## PROBLEM DETAILS
Each line with the word "FPS提升" must appear in the answer, copied from the records.

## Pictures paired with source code

○ ○ ○

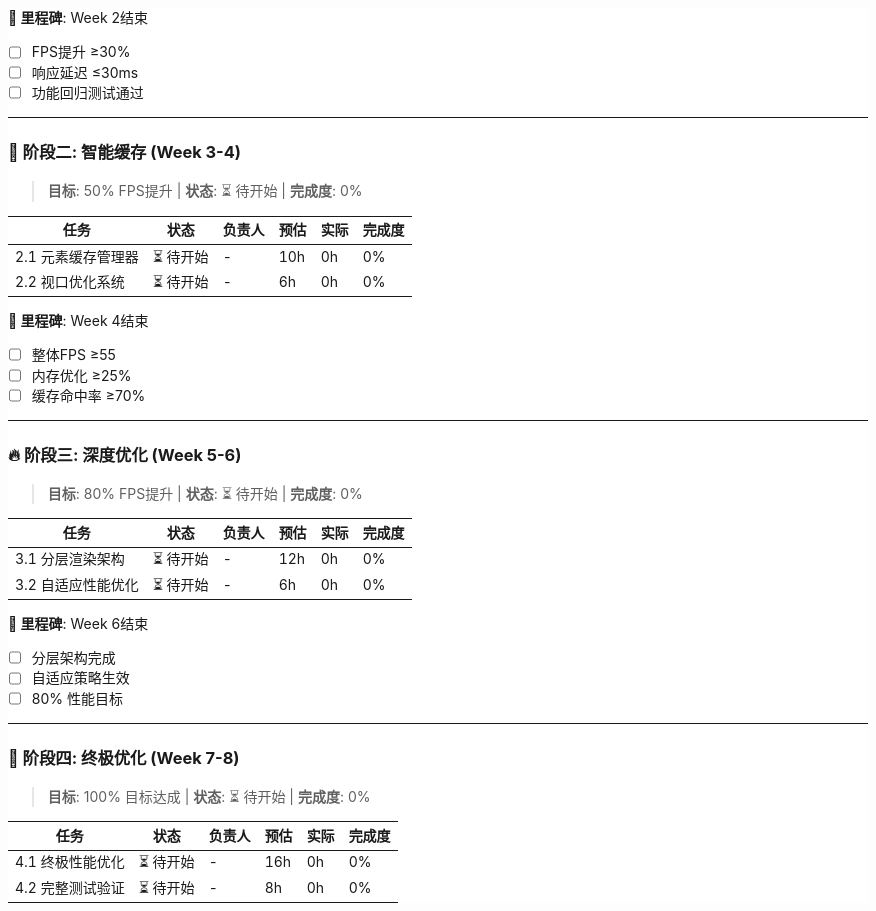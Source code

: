 **🎯 里程碑**: Week 2结束

- [ ] FPS提升 ≥30%
- [ ] 响应延迟 ≤30ms
- [ ] 功能回归测试通过

---

### 🧠 阶段二: 智能缓存 (Week 3-4)
>
> **目标**: 50% FPS提升 | **状态**: ⏳ 待开始 | **完成度**: 0%

| 任务 | 状态 | 负责人 | 预估 | 实际 | 完成度 |
|------|------|--------|------|------|--------|
| 2.1 元素缓存管理器 | ⏳ 待开始 | - | 10h | 0h | 0% |
| 2.2 视口优化系统 | ⏳ 待开始 | - | 6h | 0h | 0% |

**🎯 里程碑**: Week 4结束

- [ ] 整体FPS ≥55
- [ ] 内存优化 ≥25%
- [ ] 缓存命中率 ≥70%

---

### 🔥 阶段三: 深度优化 (Week 5-6)
>
> **目标**: 80% FPS提升 | **状态**: ⏳ 待开始 | **完成度**: 0%

| 任务 | 状态 | 负责人 | 预估 | 实际 | 完成度 |
|------|------|--------|------|------|--------|
| 3.1 分层渲染架构 | ⏳ 待开始 | - | 12h | 0h | 0% |
| 3.2 自适应性能优化 | ⏳ 待开始 | - | 6h | 0h | 0% |

**🎯 里程碑**: Week 6结束

- [ ] 分层架构完成
- [ ] 自适应策略生效
- [ ] 80% 性能目标

---

### 🚀 阶段四: 终极优化 (Week 7-8)
>
> **目标**: 100% 目标达成 | **状态**: ⏳ 待开始 | **完成度**: 0%

| 任务 | 状态 | 负责人 | 预估 | 实际 | 完成度 |
|------|------|--------|------|------|--------|
| 4.1 终极性能优化 | ⏳ 待开始 | - | 16h | 0h | 0% |
| 4.2 完整测试验证 | ⏳ 待开始 | - | 8h | 0h | 0% |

○ ○ ○

## SOLUTION FOR THIS TASK
- [ ] FPS提升 ≥30%
> **目标**: 50% FPS提升 | **状态**: ⏳ 待开始 | **完成度**: 0%
> **目标**: 80% FPS提升 | **状态**: ⏳ 待开始 | **完成度**: 0%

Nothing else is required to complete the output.